**GOAL OF THE EXERCISE:** List each line of the data that holds the string "tools", please.

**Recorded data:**
+ + + + + + +

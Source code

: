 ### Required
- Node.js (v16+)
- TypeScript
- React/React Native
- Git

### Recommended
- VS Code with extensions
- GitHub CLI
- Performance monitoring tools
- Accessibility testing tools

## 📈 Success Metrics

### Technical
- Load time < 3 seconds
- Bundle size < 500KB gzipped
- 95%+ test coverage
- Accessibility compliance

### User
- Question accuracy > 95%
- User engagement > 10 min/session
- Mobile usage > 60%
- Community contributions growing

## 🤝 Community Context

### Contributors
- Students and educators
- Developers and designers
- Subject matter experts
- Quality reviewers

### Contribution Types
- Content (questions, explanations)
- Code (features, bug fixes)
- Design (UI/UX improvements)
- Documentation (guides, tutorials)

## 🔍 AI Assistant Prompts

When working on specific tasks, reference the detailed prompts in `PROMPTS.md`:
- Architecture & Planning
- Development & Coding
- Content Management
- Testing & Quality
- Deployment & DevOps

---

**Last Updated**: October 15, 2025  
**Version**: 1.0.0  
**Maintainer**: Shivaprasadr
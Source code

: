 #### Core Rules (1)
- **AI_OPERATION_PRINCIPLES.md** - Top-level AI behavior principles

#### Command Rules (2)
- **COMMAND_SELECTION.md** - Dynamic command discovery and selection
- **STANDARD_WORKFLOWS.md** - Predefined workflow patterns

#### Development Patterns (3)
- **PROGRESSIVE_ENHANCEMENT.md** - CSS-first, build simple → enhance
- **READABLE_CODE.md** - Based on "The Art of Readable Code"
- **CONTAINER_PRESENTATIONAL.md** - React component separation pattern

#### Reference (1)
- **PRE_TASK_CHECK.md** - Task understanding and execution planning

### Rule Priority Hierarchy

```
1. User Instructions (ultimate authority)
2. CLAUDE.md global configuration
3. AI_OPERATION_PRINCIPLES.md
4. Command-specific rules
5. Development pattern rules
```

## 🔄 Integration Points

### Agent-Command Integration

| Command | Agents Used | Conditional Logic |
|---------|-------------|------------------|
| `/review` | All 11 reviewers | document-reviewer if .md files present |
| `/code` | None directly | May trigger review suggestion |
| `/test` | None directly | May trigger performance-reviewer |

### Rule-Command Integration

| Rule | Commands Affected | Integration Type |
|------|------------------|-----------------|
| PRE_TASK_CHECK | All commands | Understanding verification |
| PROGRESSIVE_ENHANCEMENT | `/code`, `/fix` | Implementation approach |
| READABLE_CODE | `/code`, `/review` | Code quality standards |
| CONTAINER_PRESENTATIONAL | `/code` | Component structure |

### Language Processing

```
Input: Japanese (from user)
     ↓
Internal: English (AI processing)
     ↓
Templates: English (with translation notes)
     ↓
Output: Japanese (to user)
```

+ + + + + + +

**ANSWER:**
- Performance monitoring tools
- Accessibility testing tools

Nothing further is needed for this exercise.